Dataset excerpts
────────────────────

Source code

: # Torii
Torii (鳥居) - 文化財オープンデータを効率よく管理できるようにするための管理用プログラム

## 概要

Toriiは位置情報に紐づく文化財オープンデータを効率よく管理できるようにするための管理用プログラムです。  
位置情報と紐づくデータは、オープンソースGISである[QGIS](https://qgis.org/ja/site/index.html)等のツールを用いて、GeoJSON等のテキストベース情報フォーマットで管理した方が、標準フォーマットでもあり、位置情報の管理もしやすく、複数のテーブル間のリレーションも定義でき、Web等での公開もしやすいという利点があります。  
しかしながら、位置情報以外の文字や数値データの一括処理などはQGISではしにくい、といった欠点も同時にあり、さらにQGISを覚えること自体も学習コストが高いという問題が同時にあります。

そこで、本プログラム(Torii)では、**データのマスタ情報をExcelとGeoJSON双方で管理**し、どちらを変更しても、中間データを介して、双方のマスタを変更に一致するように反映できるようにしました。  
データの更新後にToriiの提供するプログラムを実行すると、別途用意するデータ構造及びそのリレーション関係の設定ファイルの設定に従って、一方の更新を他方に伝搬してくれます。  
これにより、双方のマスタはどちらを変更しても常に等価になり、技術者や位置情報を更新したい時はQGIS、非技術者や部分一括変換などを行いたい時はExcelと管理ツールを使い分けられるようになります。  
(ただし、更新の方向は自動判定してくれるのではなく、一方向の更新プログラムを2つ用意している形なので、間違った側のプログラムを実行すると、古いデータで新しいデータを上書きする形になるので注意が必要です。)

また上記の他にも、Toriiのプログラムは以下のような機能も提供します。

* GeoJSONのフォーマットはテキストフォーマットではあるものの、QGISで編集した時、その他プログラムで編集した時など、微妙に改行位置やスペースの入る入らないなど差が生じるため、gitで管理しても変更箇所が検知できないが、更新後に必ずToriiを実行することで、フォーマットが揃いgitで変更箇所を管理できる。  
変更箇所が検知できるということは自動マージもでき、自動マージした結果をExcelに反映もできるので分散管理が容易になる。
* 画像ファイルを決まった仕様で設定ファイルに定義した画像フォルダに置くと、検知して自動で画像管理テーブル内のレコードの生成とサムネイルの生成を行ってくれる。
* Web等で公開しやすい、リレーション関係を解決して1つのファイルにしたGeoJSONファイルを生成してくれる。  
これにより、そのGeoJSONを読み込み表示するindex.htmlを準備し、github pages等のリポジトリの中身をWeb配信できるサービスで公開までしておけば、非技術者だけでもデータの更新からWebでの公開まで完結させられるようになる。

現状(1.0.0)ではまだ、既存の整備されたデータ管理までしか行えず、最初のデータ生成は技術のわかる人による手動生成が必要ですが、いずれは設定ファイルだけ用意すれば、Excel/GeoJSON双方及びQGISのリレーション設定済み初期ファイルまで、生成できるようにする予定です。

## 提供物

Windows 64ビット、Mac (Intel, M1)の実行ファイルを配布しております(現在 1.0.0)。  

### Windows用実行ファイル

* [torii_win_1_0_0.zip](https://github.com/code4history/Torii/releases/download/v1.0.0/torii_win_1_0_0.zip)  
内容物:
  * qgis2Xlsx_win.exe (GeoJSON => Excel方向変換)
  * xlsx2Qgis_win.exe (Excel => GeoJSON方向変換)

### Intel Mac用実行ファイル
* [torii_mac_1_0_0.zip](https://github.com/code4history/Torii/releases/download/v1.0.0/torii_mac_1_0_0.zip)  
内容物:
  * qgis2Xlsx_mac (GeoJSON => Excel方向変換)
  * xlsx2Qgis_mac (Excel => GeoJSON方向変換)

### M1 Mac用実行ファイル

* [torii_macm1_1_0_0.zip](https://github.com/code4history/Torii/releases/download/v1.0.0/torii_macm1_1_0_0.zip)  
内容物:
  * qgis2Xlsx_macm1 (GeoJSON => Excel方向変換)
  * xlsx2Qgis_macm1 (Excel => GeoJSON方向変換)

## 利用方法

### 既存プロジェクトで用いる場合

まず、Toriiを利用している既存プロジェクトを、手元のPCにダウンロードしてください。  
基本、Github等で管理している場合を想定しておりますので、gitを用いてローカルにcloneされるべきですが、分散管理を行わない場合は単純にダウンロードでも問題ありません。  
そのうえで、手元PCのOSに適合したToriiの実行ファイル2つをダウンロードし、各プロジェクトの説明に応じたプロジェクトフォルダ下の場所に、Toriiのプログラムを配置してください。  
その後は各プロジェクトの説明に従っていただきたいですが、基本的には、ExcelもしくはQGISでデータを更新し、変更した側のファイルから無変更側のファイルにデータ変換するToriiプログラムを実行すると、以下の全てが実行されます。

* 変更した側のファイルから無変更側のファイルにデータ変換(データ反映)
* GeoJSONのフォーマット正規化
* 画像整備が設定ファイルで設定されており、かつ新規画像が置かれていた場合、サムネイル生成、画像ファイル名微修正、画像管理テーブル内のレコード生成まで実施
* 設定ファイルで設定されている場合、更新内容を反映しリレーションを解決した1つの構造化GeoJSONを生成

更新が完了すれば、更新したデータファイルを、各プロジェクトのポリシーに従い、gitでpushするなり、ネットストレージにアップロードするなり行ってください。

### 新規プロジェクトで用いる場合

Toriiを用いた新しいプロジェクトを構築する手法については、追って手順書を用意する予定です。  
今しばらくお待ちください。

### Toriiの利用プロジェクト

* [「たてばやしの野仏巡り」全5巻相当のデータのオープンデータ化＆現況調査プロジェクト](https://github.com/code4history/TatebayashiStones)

────────────────────

** PROBLEM TO WORK ON **
The lines needed are the ones from the first line of the entries through the line that contains "### Intel Mac用実行ファイル", given again without any change.

** RESULT OF THE TASK **
Source code

: # Torii
Torii (鳥居) - 文化財オープンデータを効率よく管理できるようにするための管理用プログラム

## 概要

Toriiは位置情報に紐づく文化財オープンデータを効率よく管理できるようにするための管理用プログラムです。  
位置情報と紐づくデータは、オープンソースGISである[QGIS](https://qgis.org/ja/site/index.html)等のツールを用いて、GeoJSON等のテキストベース情報フォーマットで管理した方が、標準フォーマットでもあり、位置情報の管理もしやすく、複数のテーブル間のリレーションも定義でき、Web等での公開もしやすいという利点があります。  
しかしながら、位置情報以外の文字や数値データの一括処理などはQGISではしにくい、といった欠点も同時にあり、さらにQGISを覚えること自体も学習コストが高いという問題が同時にあります。

そこで、本プログラム(Torii)では、**データのマスタ情報をExcelとGeoJSON双方で管理**し、どちらを変更しても、中間データを介して、双方のマスタを変更に一致するように反映できるようにしました。  
データの更新後にToriiの提供するプログラムを実行すると、別途用意するデータ構造及びそのリレーション関係の設定ファイルの設定に従って、一方の更新を他方に伝搬してくれます。  
これにより、双方のマスタはどちらを変更しても常に等価になり、技術者や位置情報を更新したい時はQGIS、非技術者や部分一括変換などを行いたい時はExcelと管理ツールを使い分けられるようになります。  
(ただし、更新の方向は自動判定してくれるのではなく、一方向の更新プログラムを2つ用意している形なので、間違った側のプログラムを実行すると、古いデータで新しいデータを上書きする形になるので注意が必要です。)

また上記の他にも、Toriiのプログラムは以下のような機能も提供します。

* GeoJSONのフォーマットはテキストフォーマットではあるものの、QGISで編集した時、その他プログラムで編集した時など、微妙に改行位置やスペースの入る入らないなど差が生じるため、gitで管理しても変更箇所が検知できないが、更新後に必ずToriiを実行することで、フォーマットが揃いgitで変更箇所を管理できる。  
変更箇所が検知できるということは自動マージもでき、自動マージした結果をExcelに反映もできるので分散管理が容易になる。
* 画像ファイルを決まった仕様で設定ファイルに定義した画像フォルダに置くと、検知して自動で画像管理テーブル内のレコードの生成とサムネイルの生成を行ってくれる。
* Web等で公開しやすい、リレーション関係を解決して1つのファイルにしたGeoJSONファイルを生成してくれる。  
これにより、そのGeoJSONを読み込み表示するindex.htmlを準備し、github pages等のリポジトリの中身をWeb配信できるサービスで公開までしておけば、非技術者だけでもデータの更新からWebでの公開まで完結させられるようになる。

現状(1.0.0)ではまだ、既存の整備されたデータ管理までしか行えず、最初のデータ生成は技術のわかる人による手動生成が必要ですが、いずれは設定ファイルだけ用意すれば、Excel/GeoJSON双方及びQGISのリレーション設定済み初期ファイルまで、生成できるようにする予定です。

## 提供物

Windows 64ビット、Mac (Intel, M1)の実行ファイルを配布しております(現在 1.0.0)。  

### Windows用実行ファイル

* [torii_win_1_0_0.zip](https://github.com/code4history/Torii/releases/download/v1.0.0/torii_win_1_0_0.zip)  
内容物:
  * qgis2Xlsx_win.exe (GeoJSON => Excel方向変換)
  * xlsx2Qgis_win.exe (Excel => GeoJSON方向変換)

### Intel Mac用実行ファイル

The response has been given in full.